Segundo Quinalha, a sociedade brasileira estaria, então voltando ao patamar dos anos 1920 e 1930.

“Há uma reação conservadora do magistrado em relação a conquistas de direitos e avanços destes últimos 20 anos. Mas não se trata de procurar a raiz da homossexualidade aqui, vale dizer que querer amar é o suficiente para deixar as pessoas livres para existirem como elas são. O Brasil é o país que mata a cada 25 horas uma pessoa LGBT”, lembrou.

Nas considerações finais, Rogério Gianinni deu o informe de que o CFP e os CRPs estão elaborando a garantia do registro profissional como o nome social dos psicólogos transexuais.
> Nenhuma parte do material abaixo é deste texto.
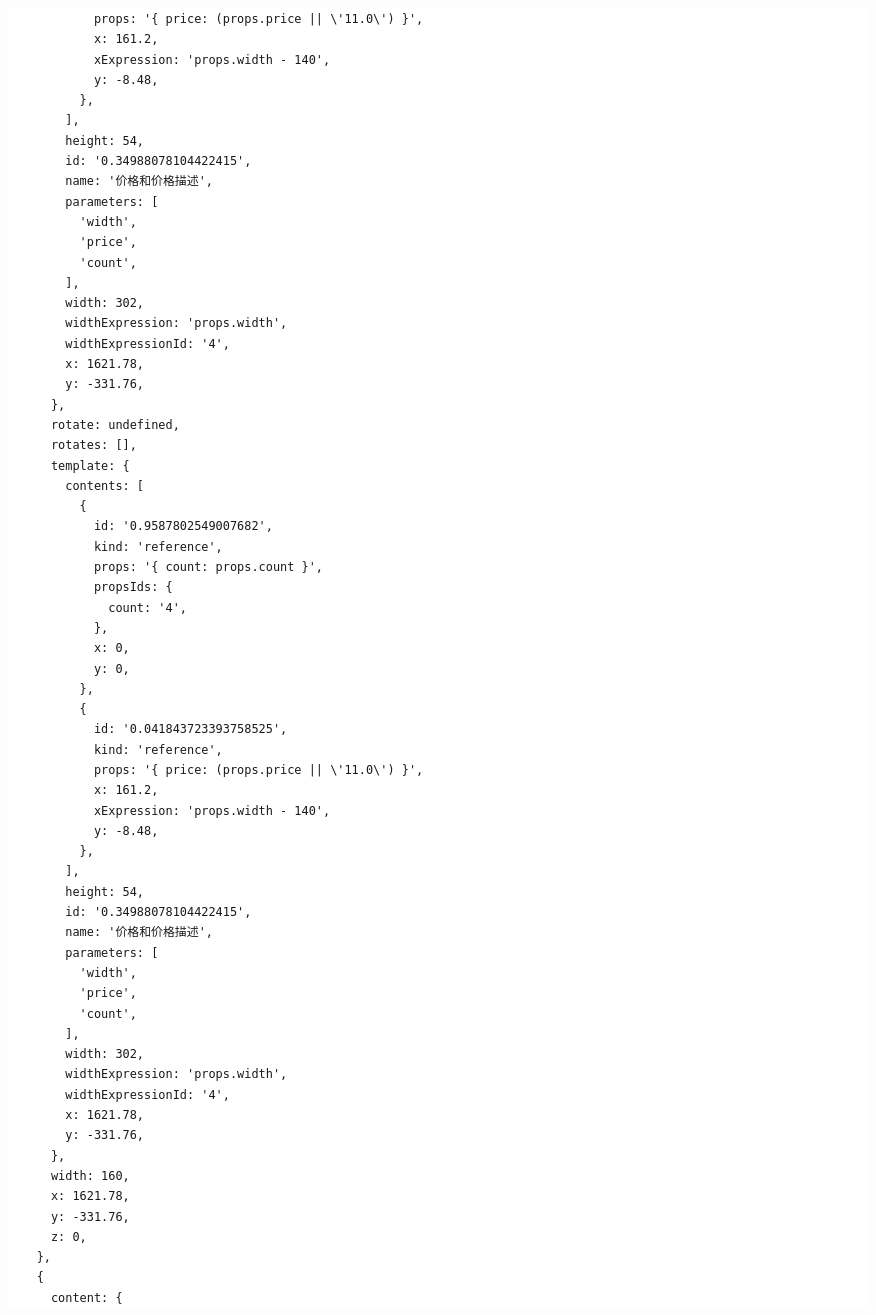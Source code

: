                 props: '{ price: (props.price || \'11.0\') }',
                x: 161.2,
                xExpression: 'props.width - 140',
                y: -8.48,
              },
            ],
            height: 54,
            id: '0.34988078104422415',
            name: '价格和价格描述',
            parameters: [
              'width',
              'price',
              'count',
            ],
            width: 302,
            widthExpression: 'props.width',
            widthExpressionId: '4',
            x: 1621.78,
            y: -331.76,
          },
          rotate: undefined,
          rotates: [],
          template: {
            contents: [
              {
                id: '0.9587802549007682',
                kind: 'reference',
                props: '{ count: props.count }',
                propsIds: {
                  count: '4',
                },
                x: 0,
                y: 0,
              },
              {
                id: '0.041843723393758525',
                kind: 'reference',
                props: '{ price: (props.price || \'11.0\') }',
                x: 161.2,
                xExpression: 'props.width - 140',
                y: -8.48,
              },
            ],
            height: 54,
            id: '0.34988078104422415',
            name: '价格和价格描述',
            parameters: [
              'width',
              'price',
              'count',
            ],
            width: 302,
            widthExpression: 'props.width',
            widthExpressionId: '4',
            x: 1621.78,
            y: -331.76,
          },
          width: 160,
          x: 1621.78,
          y: -331.76,
          z: 0,
        },
        {
          content: {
E também falou sobre egodistonia, termo usado para quando um sentimento ou comportamento perturbam a própria pessoa, como o caso de um homossexual que não se aceita.

“Quando você vai ver, a descrição da sintomatologia é angústia, depressão, é do campo do sofrimento. O efeito iatrogênico, de criar a própria doença por causa disso, é dizer que a pessoa está sofrendo devido a sua sexualidade. Não! Psicologicamente não reconhecemos homossexualidade como patologia. E ponto final”, frisou.

O SinPsi ressalta que psicólog@s não reconhecem, não lidam com diagnósticos, mas cuidam do sofrimento humano, como dever de acolher, de não estigmatizar. A Psicologia é fundamentada no sujeito social e histórico.

À tarde o espaço foi tomado por shows de Camila Garófolo, Lorena Simpson, Otto, Johnny Huker, Chico César e Banda Uó.